Finally, BBI should have made a clearer record, from the inception of its relationships with each CD Tech, of the factors favoring independent contractors status. There never should have been disputed facts concerning whether BBI required CD Techs to work on Saturdays, whether BBI prohibited CD Techs from hiring assistants, whether BBI prohibited CD Techs from working for competitors of BBI, etc. The written contracts between BBI and CD Techs should have been clear on these points. BBI should have abided by those contracts, and there should have been occasional, written reminders that CD Techs did not have to work on any particular day, that CD Techs were free to hire and fire their own assistants, and that CD Techs were free to work for BBI's competitors. For example, occasional emails from BBI to its contractors reaffirming these points and asking the contractors to alert BBI if they had any concerns would have made it more difficult for those contractors to dispute such issues. An email record demonstrating that BBI negotiated with its contractors regarding compensation would also have been helpful. Had BBI continually made a record before litigation demonstrating the actual, day-to-day independence of its contractors, it is less likely that there would now be disputed facts on these points, and it is conceivable that BBI might have won summary judgment.
In sum, it appears from the Bobbitt opinion that BBI missed significant opportunities to limit its exposure to a misclassification claim. Companies that wish to retain independent contractors would do well to take the prophylactic measures discussed above.
That said, there is no such thing as certainty when it comes to structuring a relationship with an independent contractor. Even a company that does everything right may find itself saddled with a misclassification claim brought by contractors' employees because, when determining a plaintiff’s status as an employee or independent contractor, judges have significant discretion. There is a vast universe of potentially important facts vis-à-vis the "economic realities" test, and judges may latch on to certain facts while under-valuing the significance of other facts. This makes it difficult to predict whether a court will consider an individual to be an employee, the employee of an independent contractor, or a simply an independent contractor.
Bobbitt illustrates the point. The court seemed to regard the fact that BBI "punished" its CD Techs for poor performance by refusing to give the CD Tech more work as evidence of an employee-employer relationship. There is little case law to support that proposition, and the Bobbitt court’s reasoning on this point is hardly intuitive. Indeed, this aspect of the court’s analysis creates a Catch-22: if a company terminates or reduces its relationship with a contractor because of the contractor's poor performance, under the Bobbit court's reasoning, that contractor is more likely to be considered the company's employee; if not, the company is stuck with a poorly performing independent contractor. In our view, whether a company limits its relationship with an independent contractor because of the latter's poor performance has no bearing on the "economic realities" analysis. Nevertheless, the Bobbitt court, with its wide latitude to implement the "economic realities" test, saw things differently.

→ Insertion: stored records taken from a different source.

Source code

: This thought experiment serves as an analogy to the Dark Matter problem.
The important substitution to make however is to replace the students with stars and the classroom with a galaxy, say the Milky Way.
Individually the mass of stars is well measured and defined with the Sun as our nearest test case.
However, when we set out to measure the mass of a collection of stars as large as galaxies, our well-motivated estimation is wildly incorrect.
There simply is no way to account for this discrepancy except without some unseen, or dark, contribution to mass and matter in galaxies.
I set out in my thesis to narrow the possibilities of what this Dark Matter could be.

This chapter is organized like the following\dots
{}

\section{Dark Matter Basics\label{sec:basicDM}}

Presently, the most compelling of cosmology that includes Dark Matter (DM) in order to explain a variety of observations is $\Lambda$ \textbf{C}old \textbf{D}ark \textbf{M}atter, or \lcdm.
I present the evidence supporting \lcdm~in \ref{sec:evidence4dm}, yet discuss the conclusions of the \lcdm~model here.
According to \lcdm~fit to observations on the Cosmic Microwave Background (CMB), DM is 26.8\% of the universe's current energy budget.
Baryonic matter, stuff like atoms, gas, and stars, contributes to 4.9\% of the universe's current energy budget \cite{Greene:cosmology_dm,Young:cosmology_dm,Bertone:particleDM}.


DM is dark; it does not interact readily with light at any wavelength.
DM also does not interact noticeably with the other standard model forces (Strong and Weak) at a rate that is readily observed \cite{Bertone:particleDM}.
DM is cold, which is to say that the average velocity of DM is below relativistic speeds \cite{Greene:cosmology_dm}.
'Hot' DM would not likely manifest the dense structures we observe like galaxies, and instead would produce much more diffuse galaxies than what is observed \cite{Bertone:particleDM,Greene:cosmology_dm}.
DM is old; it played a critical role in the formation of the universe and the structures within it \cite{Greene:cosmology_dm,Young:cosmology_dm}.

Bobbitt provides companies with lessons that they should take into account when structuring and implementing independent contractor relationships:
- Enter into independent contractor relationships with business entities, not individuals.
- Include in the contract an indemnification provision allocating to those business entities the risk for the liabilities that may be imposed in the event their employees sue under a misclassification theory.
- Resist the temptation to try to have the best of both worlds, enjoying the benefits of an independent contractor arrangement while exercising a high degree of control over the worker.
- Periodically audit independent contractor relationships to ensure that the implementation of the contracts reflects the contractors' economic independence.
- During the relationship, to the extent possible, create a contemporaneous record that, in fact, each contractor has carte blanche to make decisions that indicate its economic independence.
The Bobbitt court's analysis also provides a warning, however, that even well-conceived independent contractor relationships may be called into question, given the flexibility afforded to judges applying the "economic realities" test.
Matthew Hank is a Shareholder, and Sarah Bryan Fask is an Associate, in Littler Mendelson's Philadelphia office. If you would like further information, please contact your Littler attorney at 1.888.Littler, firstname.lastname@example.org, Mr. Hank at email@example.com, or Ms. Fask at firstname.lastname@example.org.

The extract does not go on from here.